У Толстого часто случались приступы страха смерти. Его ребяческое «умствование», уничтожавшее в нем «свежесть чувства и ясность рассудка», непрерывно сопровождалось болезненным ужасом смерти, и тогда он начинал каяться, молиться или стегать себя по голой спине веревкой. Впоследствии все это переросло в тяжелую форму патологического страха смерти. «Третьего дня в ночь я ночевал в Арзамасе, и со мной было что- то необыкновенное. Было два часа ночи, я устал страшно, хотелось спать и ничего не болело. Но вдруг на меня нашла тоска, страх, ужас такие, каких я никогда не испытывал. Подробности этого чувства я тебе расскажу впоследствии, но подобного мучительного чувства я никогда не испытывал, и никому не дай Бог испытать. Я вскочил, велел закладывать. Пока закладывали, я заснул и проснулся здоровым. Вчера это чувство в гораздо меньшей степени возвратилось во время езды, но я был приготовлен и не поддался ему, тем более что оно и было слабее. Нынче чувствую себя здоровым и веселым, насколько могу быть вне семьи». Этот «арзамасский ужас», пережитый в 1869 году, он описал в «Записках сумасшедшего».
В это время он боялся ходить на охоту и в кармане всегда носил веревку. Мысль о суициде становилась для
Толстого навязчивой идеей. В пору работы над «Анной Карениной» он переосмысливал важные жизненные константы. «Арзамасская тоска» воспринималась им как некая «вершина жизни», с которой «видны оба ее ската». В это время Толстой нередко вспоминал древнюю восточную притчу о путнике. Суть этой притчи заключалась в следующем: спасаясь от дикого зверя в высохшем колодце, путник обнаружил там дракона. Он повис между зверем и драконом, ухватившись за ветки растущего в расщелине колодца куста, ствол которого грызли две мыши — белая, являвшаяся символом дня, и черная, олицетворявшая ночь. Путник осознавал, что обречен на верную гибель, но до тех пор, пока он был жив, любовался каплями меда на листьях куста и слизывал их. «Так и я, — говорил Толстой, — держусь за ветки жизни, зная, что неминуемо ждет дракон смерти, готовый растерзать меня, и не могу понять, зачем я попал на это мученье. Я пытаюсь сосать тот мед, который прежде утешал меня; но этот мед уже не радует меня, а белая и черная мышь — день и ночь — подтачивают ветку, за которую я держусь».

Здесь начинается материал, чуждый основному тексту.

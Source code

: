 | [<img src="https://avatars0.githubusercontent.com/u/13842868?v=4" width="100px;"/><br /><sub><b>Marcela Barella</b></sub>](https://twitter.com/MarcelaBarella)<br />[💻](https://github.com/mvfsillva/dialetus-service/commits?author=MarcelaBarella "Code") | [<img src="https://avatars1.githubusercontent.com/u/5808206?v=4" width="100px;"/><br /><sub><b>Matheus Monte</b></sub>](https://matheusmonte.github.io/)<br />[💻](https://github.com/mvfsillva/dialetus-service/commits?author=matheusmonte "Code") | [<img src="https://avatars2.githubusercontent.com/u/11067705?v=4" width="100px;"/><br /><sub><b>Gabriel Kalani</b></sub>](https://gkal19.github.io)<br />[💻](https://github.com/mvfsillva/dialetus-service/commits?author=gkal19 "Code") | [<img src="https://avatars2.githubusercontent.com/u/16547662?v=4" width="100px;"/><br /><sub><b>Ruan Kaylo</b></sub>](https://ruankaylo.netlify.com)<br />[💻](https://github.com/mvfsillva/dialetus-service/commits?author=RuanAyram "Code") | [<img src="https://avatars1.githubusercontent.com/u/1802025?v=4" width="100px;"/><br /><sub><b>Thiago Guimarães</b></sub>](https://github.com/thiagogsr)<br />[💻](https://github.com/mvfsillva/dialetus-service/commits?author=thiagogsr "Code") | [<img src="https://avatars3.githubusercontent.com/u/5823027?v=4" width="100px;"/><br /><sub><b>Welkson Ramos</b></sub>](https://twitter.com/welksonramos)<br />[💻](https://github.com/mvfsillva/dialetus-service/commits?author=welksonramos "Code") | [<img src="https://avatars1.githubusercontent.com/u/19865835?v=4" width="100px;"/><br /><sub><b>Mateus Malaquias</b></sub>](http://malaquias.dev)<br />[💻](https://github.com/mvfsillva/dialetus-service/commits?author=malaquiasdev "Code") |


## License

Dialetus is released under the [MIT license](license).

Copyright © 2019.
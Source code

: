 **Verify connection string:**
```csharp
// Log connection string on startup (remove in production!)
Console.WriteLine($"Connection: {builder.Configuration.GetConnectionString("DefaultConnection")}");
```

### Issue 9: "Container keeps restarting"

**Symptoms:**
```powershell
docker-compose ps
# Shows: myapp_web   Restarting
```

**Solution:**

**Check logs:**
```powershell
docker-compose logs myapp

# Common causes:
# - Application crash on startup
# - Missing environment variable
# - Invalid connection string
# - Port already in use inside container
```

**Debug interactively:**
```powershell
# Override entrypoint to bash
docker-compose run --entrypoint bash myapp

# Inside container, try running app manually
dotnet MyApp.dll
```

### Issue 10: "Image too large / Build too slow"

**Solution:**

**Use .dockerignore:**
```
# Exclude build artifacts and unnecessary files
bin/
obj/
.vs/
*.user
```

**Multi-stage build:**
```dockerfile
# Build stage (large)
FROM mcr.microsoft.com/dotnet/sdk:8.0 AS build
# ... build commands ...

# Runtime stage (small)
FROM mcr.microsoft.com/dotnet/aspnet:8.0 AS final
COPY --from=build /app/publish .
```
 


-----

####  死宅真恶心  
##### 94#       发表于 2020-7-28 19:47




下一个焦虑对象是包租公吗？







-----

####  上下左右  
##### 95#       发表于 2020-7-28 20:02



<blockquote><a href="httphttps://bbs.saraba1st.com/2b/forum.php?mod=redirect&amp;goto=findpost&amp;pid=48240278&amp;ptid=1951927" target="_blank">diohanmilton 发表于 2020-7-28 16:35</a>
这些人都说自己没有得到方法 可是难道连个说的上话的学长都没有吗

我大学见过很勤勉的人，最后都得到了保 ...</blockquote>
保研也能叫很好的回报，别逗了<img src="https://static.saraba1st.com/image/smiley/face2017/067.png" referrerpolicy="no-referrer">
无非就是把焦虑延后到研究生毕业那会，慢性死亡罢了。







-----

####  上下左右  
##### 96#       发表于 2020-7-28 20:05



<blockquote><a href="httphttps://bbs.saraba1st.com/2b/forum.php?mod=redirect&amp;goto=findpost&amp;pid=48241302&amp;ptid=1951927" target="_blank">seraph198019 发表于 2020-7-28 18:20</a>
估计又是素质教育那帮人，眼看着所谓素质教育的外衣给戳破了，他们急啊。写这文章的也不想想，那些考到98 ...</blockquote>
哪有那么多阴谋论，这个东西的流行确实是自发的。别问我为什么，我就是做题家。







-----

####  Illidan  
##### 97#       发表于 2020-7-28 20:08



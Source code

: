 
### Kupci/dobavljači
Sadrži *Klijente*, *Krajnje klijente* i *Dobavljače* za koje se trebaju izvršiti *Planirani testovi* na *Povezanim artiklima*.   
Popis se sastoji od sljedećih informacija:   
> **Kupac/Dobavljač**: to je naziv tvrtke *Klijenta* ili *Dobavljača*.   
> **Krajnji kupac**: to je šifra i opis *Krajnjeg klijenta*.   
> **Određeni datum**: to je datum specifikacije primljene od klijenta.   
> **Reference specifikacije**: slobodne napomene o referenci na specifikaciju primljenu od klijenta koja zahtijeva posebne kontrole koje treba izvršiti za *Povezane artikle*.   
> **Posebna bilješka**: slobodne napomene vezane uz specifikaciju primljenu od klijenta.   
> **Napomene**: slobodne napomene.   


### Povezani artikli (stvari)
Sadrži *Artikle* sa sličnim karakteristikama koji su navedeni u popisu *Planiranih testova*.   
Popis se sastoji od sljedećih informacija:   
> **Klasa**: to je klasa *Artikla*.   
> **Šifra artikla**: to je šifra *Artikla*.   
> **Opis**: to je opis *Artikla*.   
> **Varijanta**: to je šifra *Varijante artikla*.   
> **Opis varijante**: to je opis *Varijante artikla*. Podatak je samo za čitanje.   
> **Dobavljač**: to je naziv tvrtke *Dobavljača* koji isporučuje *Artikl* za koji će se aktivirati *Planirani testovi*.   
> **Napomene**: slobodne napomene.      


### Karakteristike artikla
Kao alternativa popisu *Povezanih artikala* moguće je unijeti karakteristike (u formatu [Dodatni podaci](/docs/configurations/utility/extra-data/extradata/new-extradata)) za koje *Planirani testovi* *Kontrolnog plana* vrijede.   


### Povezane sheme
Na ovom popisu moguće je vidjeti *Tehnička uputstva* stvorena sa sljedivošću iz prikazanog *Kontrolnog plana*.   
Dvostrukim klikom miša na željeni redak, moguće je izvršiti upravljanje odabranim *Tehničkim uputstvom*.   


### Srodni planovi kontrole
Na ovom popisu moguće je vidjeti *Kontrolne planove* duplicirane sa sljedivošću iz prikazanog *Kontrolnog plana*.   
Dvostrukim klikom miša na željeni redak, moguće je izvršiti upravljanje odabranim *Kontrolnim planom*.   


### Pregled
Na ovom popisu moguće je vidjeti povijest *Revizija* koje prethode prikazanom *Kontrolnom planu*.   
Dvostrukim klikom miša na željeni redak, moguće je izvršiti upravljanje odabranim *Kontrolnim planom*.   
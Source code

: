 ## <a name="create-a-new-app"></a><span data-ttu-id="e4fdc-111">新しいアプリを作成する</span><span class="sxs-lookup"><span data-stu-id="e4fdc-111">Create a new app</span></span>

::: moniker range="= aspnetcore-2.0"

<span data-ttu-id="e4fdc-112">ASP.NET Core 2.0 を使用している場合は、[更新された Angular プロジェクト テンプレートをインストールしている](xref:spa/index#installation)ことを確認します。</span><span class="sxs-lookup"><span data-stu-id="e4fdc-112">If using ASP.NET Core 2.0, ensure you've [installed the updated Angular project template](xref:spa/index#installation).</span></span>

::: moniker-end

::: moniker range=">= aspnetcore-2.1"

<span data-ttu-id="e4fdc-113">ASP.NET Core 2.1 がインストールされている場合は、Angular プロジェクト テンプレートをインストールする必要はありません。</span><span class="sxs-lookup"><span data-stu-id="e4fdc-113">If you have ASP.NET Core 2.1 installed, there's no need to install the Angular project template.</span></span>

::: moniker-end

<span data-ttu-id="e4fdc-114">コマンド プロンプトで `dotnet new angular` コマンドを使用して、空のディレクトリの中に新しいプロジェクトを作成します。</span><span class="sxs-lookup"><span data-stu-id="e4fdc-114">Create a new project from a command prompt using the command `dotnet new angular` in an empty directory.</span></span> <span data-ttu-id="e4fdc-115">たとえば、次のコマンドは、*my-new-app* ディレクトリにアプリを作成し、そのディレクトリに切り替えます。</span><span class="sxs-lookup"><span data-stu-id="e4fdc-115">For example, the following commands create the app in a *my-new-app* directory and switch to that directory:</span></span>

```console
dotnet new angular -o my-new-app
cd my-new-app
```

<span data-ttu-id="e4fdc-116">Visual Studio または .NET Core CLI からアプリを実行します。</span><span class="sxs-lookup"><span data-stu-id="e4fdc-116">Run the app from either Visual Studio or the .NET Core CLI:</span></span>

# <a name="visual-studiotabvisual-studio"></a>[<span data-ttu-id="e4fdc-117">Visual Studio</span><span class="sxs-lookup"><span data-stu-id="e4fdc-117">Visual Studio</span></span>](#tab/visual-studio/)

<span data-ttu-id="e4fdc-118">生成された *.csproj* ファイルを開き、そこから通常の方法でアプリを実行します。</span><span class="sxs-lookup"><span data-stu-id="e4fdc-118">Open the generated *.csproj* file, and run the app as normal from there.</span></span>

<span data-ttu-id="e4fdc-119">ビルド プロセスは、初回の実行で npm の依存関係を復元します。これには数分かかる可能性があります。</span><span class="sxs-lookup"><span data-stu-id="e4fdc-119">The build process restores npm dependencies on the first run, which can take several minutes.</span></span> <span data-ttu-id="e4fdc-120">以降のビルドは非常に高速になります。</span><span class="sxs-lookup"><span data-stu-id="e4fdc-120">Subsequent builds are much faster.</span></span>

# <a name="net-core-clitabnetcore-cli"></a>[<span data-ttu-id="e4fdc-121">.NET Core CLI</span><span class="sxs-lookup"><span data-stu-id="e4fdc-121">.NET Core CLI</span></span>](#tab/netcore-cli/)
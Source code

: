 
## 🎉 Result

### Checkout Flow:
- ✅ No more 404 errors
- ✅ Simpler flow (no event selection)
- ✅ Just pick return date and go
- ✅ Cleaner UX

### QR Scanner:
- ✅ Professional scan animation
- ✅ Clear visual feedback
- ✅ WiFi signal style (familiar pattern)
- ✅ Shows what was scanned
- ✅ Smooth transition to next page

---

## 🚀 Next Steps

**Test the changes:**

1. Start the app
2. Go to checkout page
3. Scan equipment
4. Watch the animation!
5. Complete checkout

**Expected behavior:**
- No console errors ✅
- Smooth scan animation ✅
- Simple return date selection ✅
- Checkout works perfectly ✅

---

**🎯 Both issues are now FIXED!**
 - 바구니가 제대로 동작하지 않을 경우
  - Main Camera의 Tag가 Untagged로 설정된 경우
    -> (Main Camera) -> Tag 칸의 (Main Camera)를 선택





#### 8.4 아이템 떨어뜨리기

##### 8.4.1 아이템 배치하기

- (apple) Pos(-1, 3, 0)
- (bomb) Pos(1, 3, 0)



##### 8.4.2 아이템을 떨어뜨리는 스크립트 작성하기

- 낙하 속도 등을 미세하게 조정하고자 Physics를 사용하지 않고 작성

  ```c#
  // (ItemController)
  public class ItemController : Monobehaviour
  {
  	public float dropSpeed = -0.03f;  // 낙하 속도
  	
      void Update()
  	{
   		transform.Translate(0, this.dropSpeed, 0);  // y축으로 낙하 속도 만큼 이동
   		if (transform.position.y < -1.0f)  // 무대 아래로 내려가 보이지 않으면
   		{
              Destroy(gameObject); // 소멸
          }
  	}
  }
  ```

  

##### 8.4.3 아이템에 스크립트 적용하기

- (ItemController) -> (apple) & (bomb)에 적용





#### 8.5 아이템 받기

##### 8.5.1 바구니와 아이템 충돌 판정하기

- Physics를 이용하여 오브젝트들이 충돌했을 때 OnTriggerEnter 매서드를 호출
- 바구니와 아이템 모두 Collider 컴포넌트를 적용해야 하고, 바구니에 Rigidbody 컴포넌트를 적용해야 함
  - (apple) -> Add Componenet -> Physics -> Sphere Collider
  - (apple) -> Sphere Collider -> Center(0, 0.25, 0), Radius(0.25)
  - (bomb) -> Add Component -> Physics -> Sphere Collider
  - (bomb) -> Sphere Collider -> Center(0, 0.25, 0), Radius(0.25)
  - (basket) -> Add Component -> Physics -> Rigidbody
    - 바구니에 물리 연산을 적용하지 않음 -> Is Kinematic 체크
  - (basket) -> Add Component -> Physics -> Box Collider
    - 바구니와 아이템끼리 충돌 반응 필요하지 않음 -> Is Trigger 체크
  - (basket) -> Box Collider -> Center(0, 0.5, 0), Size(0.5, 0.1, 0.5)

Даже в самарских степях, где всегда «пахло Геродотом», в шесть часов вечера у него каждый день начиналась тоска, подобная лихорадке, тоска физическая, ощущение которой Толстой не мог сравнить ни с чем иным, как только с ощущением, будто душа расстается с телом. «Состояние свое я не понимаю… Главное, слабость, тоска, хочется играть в милашку и плакать… Живем в кибитке, пьем кумыс… неудобства жизни привели бы в ужас твое Кремлевское сердце: ни кроватей, ни посуды, ни белого хлеба, ни ложек… Но неудобства эти нисколько не неприятны, и было бы очень весело, если бы я был здоров… Если не пройдет тоска и лихорадка, то поеду домой… Нет умственных, и главное, поэтических наслаждений. На все смотрю, как мертвый… Если и бывает поэтическое расположение, то самое кислое, плаксивое — хочется плакать. Может быть, переламывается болезнь», — писал Толстой Софье Андреевне из самарских степей, все еще надеясь «войти» в «кумысное состояние».
Со временем боли в желудке и печени у него уменьшились. Но сплин, а точнее, русская хандра не покида
ла писателя. Ведь здоровье зависело от возрождения веры в личное бессмертие во всей ее полноте и чистоте.
Продолжим наше путешествие в подсознание Толстого, охваченное «арзамасской тоской». Сергей Львович, сын писателя, так вспоминал об этом: «В одиночестве, в грязном номере гостиницы, он в первый раз испытал приступ неотразимой, беспричинной тоски, страха смерти; такие минуты затем повторялись, он их называл "арзамасской тоской"». А жена Льва Николаевича как-то заметила: «Сколько напрасных тяжелых ожиданий смерти и мрачных мыслей пережил Лев Николаевич во всей своей долголетней жизни. Трудно перенестись в это чувство вечного страха смерти». Очевидно одно: Толстым владел патологический страх смерти. «Черная и белая мыши» не позволяли ему с прежней легкостью наслаждаться «медом» жизни. Специалисты в области человеческой психики квалифицировали приступы писателя как склонность к аффективной эпилепсии.
Заметим, что Лев Николаевич был человеком не робкого десятка, храбро сражался в Севастопольской кампании, не боясь опасностей. Поэтому его навязчивые фобии, приводящие к мысли о самоубийстве, расценивались некоторыми специалистами как судорожные припадки.